The entries below need to be written out exactly, with no pictures included.
====
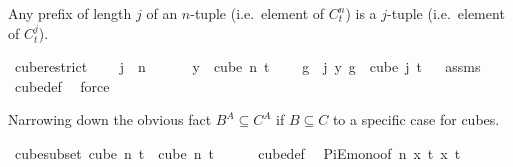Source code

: \begin{isabellebody}
{\isafoldproof}%
%
\isadelimproof
%
\endisadelimproof
%
\begin{isamarkuptext}%
Any prefix of length $j$ of an $n$-tuple (i.e.\ element of $C^n_t$) is a $j$-tuple
(i.e.\ element of $C^j_t$).%
\end{isamarkuptext}\isamarkuptrue%
\isamarkupfalse%
\ cube{\isacharunderscore}{\kern0pt}restrict{\isacharcolon}{\kern0pt}\ \isanewline
\ \ \ {\isachardoublequoteopen}j\ {\isacharless}{\kern0pt}\ n{\isachardoublequoteclose}\ \isanewline
\ \ \ \ \ {\isachardoublequoteopen}y\ {\isasymin}\ cube\ n\ t{\isachardoublequoteclose}\ \isanewline
\ \ \ {\isachardoublequoteopen}{\isacharparenleft}{\kern0pt}{\isasymlambda}g\ {\isasymin}\ {\isacharbraceleft}{\kern0pt}{\isachardot}{\kern0pt}{\isachardot}{\kern0pt}{\isacharless}{\kern0pt}j{\isacharbraceright}{\kern0pt}{\isachardot}{\kern0pt}\ y\ g{\isacharparenright}{\kern0pt}\ {\isasymin}\ cube\ j\ t{\isachardoublequoteclose}%
\isadelimproof
\ %
\endisadelimproof
%
\isatagproof
{}\isamarkupfalse%
\ assms\ \isamarkupfalse%
\ cube{\isacharunderscore}{\kern0pt}def\ \isamarkupfalse%
\ force%
\endisatagproof
{\isafoldproof}%
%
\isadelimproof
%
\endisadelimproof
%
\begin{isamarkuptext}%
Narrowing down the obvious fact $B^A \subseteq C^A$ if $B \subseteq C$ to a specific case for cubes.%
\end{isamarkuptext}\isamarkuptrue%
\isamarkupfalse%
\ cube{\isacharunderscore}{\kern0pt}subset{\isacharcolon}{\kern0pt}\ {\isachardoublequoteopen}cube\ n\ t\ {\isasymsubseteq}\ cube\ n\ {\isacharparenleft}{\kern0pt}t\ {\isacharplus}{\kern0pt}\ {}{\isacharparenright}{\kern0pt}{\isachardoublequoteclose}\isanewline
%
\isadelimproof
\ \ %
\endisadelimproof
%
\isatagproof
{}\isamarkupfalse%
\ cube{\isacharunderscore}{\kern0pt}def\ \isamarkupfalse%
\ PiE{\isacharunderscore}{\kern0pt}mono{\isacharbrackleft}{\kern0pt}of\ {\isachardoublequoteopen}{\isacharbraceleft}{\kern0pt}{\isachardot}{\kern0pt}{\isachardot}{\kern0pt}{\isacharless}{\kern0pt}n{\isacharbraceright}{\kern0pt}{\isachardoublequoteclose}\ {\isachardoublequoteopen}{\isasymlambda}x{\isachardot}{\kern0pt}\ {\isacharbraceleft}{\kern0pt}{\isachardot}{\kern0pt}{\isachardot}{\kern0pt}{\isacharless}{\kern0pt}t{\isacharbraceright}{\kern0pt}{\isachardoublequoteclose}\ {\isachardoublequoteopen}{\isasymlambda}x{\isachardot}{\kern0pt}\ {\isacharbraceleft}{\kern0pt}{\isachardot}{\kern0pt}{\isachardot}{\kern0pt}{\isacharless}{\kern0pt}t{\isacharplus}{\kern0pt}{}{\isacharbraceright}{\kern0pt}{\isachardoublequoteclose}{\isacharbrackright}{\kern0pt}\isanewline

\end{isabellebody}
====
### YOUR RESPONSE
Source code

: \begin{isabellebody}
{\isafoldproof}%
%
\isadelimproof
%
\endisadelimproof
%
\begin{isamarkuptext}%
Any prefix of length $j$ of an $n$-tuple (i.e.\ element of $C^n_t$) is a $j$-tuple
(i.e.\ element of $C^j_t$).%
\end{isamarkuptext}\isamarkuptrue%
\isamarkupfalse%
\ cube{\isacharunderscore}{\kern0pt}restrict{\isacharcolon}{\kern0pt}\ \isanewline
\ \ \ {\isachardoublequoteopen}j\ {\isacharless}{\kern0pt}\ n{\isachardoublequoteclose}\ \isanewline
\ \ \ \ \ {\isachardoublequoteopen}y\ {\isasymin}\ cube\ n\ t{\isachardoublequoteclose}\ \isanewline
\ \ \ {\isachardoublequoteopen}{\isacharparenleft}{\kern0pt}{\isasymlambda}g\ {\isasymin}\ {\isacharbraceleft}{\kern0pt}{\isachardot}{\kern0pt}{\isachardot}{\kern0pt}{\isacharless}{\kern0pt}j{\isacharbraceright}{\kern0pt}{\isachardot}{\kern0pt}\ y\ g{\isacharparenright}{\kern0pt}\ {\isasymin}\ cube\ j\ t{\isachardoublequoteclose}%
\isadelimproof
\ %
\endisadelimproof
%
\isatagproof
{}\isamarkupfalse%
\ assms\ \isamarkupfalse%
\ cube{\isacharunderscore}{\kern0pt}def\ \isamarkupfalse%
\ force%
\endisatagproof
{\isafoldproof}%
%
\isadelimproof
%
\endisadelimproof
%
\begin{isamarkuptext}%
Narrowing down the obvious fact $B^A \subseteq C^A$ if $B \subseteq C$ to a specific case for cubes.%
\end{isamarkuptext}\isamarkuptrue%
\isamarkupfalse%
\ cube{\isacharunderscore}{\kern0pt}subset{\isacharcolon}{\kern0pt}\ {\isachardoublequoteopen}cube\ n\ t\ {\isasymsubseteq}\ cube\ n\ {\isacharparenleft}{\kern0pt}t\ {\isacharplus}{\kern0pt}\ {}{\isacharparenright}{\kern0pt}{\isachardoublequoteclose}\isanewline
%
\isadelimproof
\ \ %
\endisadelimproof
%
\isatagproof
{}\isamarkupfalse%
\ cube{\isacharunderscore}{\kern0pt}def\ \isamarkupfalse%
\ PiE{\isacharunderscore}{\kern0pt}mono{\isacharbrackleft}{\kern0pt}of\ {\isachardoublequoteopen}{\isacharbraceleft}{\kern0pt}{\isachardot}{\kern0pt}{\isachardot}{\kern0pt}{\isacharless}{\kern0pt}n{\isacharbraceright}{\kern0pt}{\isachardoublequoteclose}\ {\isachardoublequoteopen}{\isasymlambda}x{\isachardot}{\kern0pt}\ {\isacharbraceleft}{\kern0pt}{\isachardot}{\kern0pt}{\isachardot}{\kern0pt}{\isacharless}{\kern0pt}t{\isacharbraceright}{\kern0pt}{\isachardoublequoteclose}\ {\isachardoublequoteopen}{\isasymlambda}x{\isachardot}{\kern0pt}\ {\isacharbraceleft}{\kern0pt}{\isachardot}{\kern0pt}{\isachardot}{\kern0pt}{\isacharless}{\kern0pt}t{\isacharplus}{\kern0pt}{}{\isacharbraceright}{\kern0pt}{\isachardoublequoteclose}{\isacharbrackright}{\kern0pt}\isanewline

\end{isabellebody}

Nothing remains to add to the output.